WHAT IS REQUIRED: Print every line of the records below exactly as it reads.

INPUT:
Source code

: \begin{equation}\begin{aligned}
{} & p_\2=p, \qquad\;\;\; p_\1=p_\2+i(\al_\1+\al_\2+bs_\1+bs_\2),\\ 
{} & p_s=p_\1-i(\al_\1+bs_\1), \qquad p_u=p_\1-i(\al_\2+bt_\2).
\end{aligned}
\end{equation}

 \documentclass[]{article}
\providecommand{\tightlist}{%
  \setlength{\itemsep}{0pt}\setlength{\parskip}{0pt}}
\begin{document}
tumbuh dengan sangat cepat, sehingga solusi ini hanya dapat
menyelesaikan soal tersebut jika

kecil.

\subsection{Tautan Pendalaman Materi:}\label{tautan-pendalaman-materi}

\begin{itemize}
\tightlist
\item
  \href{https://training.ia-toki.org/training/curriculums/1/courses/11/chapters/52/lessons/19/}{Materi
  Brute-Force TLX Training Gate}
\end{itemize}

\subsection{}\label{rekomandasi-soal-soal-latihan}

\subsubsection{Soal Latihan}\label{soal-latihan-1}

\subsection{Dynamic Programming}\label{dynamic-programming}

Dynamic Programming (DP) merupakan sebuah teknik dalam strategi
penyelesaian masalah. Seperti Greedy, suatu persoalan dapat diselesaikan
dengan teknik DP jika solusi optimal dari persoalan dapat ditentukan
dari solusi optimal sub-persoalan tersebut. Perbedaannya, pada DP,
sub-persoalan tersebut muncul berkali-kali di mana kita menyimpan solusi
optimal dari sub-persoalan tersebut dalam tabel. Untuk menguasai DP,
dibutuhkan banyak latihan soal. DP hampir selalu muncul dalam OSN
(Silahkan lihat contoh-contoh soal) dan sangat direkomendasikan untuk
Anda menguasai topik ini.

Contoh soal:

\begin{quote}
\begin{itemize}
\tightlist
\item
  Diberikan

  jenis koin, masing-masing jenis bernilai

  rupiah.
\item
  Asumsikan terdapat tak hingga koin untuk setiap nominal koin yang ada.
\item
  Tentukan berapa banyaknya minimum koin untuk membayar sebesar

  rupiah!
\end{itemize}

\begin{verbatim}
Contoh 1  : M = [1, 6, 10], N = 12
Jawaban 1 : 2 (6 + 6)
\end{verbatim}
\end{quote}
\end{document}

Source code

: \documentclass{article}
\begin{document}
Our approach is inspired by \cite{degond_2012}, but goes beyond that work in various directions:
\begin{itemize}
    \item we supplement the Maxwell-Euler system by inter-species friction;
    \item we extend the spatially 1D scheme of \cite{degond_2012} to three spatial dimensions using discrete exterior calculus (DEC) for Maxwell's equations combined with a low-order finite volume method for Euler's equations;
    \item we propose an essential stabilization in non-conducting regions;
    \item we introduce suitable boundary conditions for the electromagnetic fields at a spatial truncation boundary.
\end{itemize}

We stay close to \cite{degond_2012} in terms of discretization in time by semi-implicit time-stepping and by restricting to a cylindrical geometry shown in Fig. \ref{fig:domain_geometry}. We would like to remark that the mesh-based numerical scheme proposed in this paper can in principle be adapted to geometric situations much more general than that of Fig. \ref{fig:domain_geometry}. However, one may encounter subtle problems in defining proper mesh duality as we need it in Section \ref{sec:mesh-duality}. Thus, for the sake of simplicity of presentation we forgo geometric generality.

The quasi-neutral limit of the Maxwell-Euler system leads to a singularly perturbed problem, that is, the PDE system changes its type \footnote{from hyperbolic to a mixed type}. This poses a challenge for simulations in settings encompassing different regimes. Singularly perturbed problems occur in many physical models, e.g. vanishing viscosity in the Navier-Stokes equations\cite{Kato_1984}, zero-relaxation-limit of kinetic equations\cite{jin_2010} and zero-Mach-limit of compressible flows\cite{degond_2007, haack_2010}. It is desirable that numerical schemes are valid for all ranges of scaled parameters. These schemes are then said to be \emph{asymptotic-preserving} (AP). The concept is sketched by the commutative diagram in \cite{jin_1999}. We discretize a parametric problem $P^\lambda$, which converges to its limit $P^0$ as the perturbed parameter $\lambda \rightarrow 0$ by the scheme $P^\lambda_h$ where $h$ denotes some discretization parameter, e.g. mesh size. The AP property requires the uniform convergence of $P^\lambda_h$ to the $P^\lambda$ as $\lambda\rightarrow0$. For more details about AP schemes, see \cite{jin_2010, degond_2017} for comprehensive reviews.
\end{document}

EXERCISE SOLUTION:
Source code

: \begin{equation}\begin{aligned}
{} & p_\2=p, \qquad\;\;\; p_\1=p_\2+i(\al_\1+\al_\2+bs_\1+bs_\2),\\ 
{} & p_s=p_\1-i(\al_\1+bs_\1), \qquad p_u=p_\1-i(\al_\2+bt_\2).
\end{aligned}
\end{equation}

 \documentclass[]{article}
\providecommand{\tightlist}{%
  \setlength{\itemsep}{0pt}\setlength{\parskip}{0pt}}
\begin{document}
tumbuh dengan sangat cepat, sehingga solusi ini hanya dapat
menyelesaikan soal tersebut jika

kecil.

\subsection{Tautan Pendalaman Materi:}\label{tautan-pendalaman-materi}

\begin{itemize}
\tightlist
\item
  \href{https://training.ia-toki.org/training/curriculums/1/courses/11/chapters/52/lessons/19/}{Materi
  Brute-Force TLX Training Gate}
\end{itemize}

\subsection{}\label{rekomandasi-soal-soal-latihan}

\subsubsection{Soal Latihan}\label{soal-latihan-1}

\subsection{Dynamic Programming}\label{dynamic-programming}

Dynamic Programming (DP) merupakan sebuah teknik dalam strategi
penyelesaian masalah. Seperti Greedy, suatu persoalan dapat diselesaikan
dengan teknik DP jika solusi optimal dari persoalan dapat ditentukan
dari solusi optimal sub-persoalan tersebut. Perbedaannya, pada DP,
sub-persoalan tersebut muncul berkali-kali di mana kita menyimpan solusi
optimal dari sub-persoalan tersebut dalam tabel. Untuk menguasai DP,
dibutuhkan banyak latihan soal. DP hampir selalu muncul dalam OSN
(Silahkan lihat contoh-contoh soal) dan sangat direkomendasikan untuk
Anda menguasai topik ini.

Contoh soal:

\begin{quote}
\begin{itemize}
\tightlist
\item
  Diberikan

  jenis koin, masing-masing jenis bernilai

  rupiah.
\item
  Asumsikan terdapat tak hingga koin untuk setiap nominal koin yang ada.
\item
  Tentukan berapa banyaknya minimum koin untuk membayar sebesar

  rupiah!
\end{itemize}

\begin{verbatim}
Contoh 1  : M = [1, 6, 10], N = 12
Jawaban 1 : 2 (6 + 6)
\end{verbatim}
\end{quote}
\end{document}

Source code

: \documentclass{article}
\begin{document}
Our approach is inspired by \cite{degond_2012}, but goes beyond that work in various directions:
\begin{itemize}
    \item we supplement the Maxwell-Euler system by inter-species friction;
    \item we extend the spatially 1D scheme of \cite{degond_2012} to three spatial dimensions using discrete exterior calculus (DEC) for Maxwell's equations combined with a low-order finite volume method for Euler's equations;
    \item we propose an essential stabilization in non-conducting regions;
    \item we introduce suitable boundary conditions for the electromagnetic fields at a spatial truncation boundary.
\end{itemize}

We stay close to \cite{degond_2012} in terms of discretization in time by semi-implicit time-stepping and by restricting to a cylindrical geometry shown in Fig. \ref{fig:domain_geometry}. We would like to remark that the mesh-based numerical scheme proposed in this paper can in principle be adapted to geometric situations much more general than that of Fig. \ref{fig:domain_geometry}. However, one may encounter subtle problems in defining proper mesh duality as we need it in Section \ref{sec:mesh-duality}. Thus, for the sake of simplicity of presentation we forgo geometric generality.

The quasi-neutral limit of the Maxwell-Euler system leads to a singularly perturbed problem, that is, the PDE system changes its type \footnote{from hyperbolic to a mixed type}. This poses a challenge for simulations in settings encompassing different regimes. Singularly perturbed problems occur in many physical models, e.g. vanishing viscosity in the Navier-Stokes equations\cite{Kato_1984}, zero-relaxation-limit of kinetic equations\cite{jin_2010} and zero-Mach-limit of compressible flows\cite{degond_2007, haack_2010}. It is desirable that numerical schemes are valid for all ranges of scaled parameters. These schemes are then said to be \emph{asymptotic-preserving} (AP). The concept is sketched by the commutative diagram in \cite{jin_1999}. We discretize a parametric problem $P^\lambda$, which converges to its limit $P^0$ as the perturbed parameter $\lambda \rightarrow 0$ by the scheme $P^\lambda_h$ where $h$ denotes some discretization parameter, e.g. mesh size. The AP property requires the uniform convergence of $P^\lambda_h$ to the $P^\lambda$ as $\lambda\rightarrow0$. For more details about AP schemes, see \cite{jin_2010, degond_2017} for comprehensive reviews.
\end{document}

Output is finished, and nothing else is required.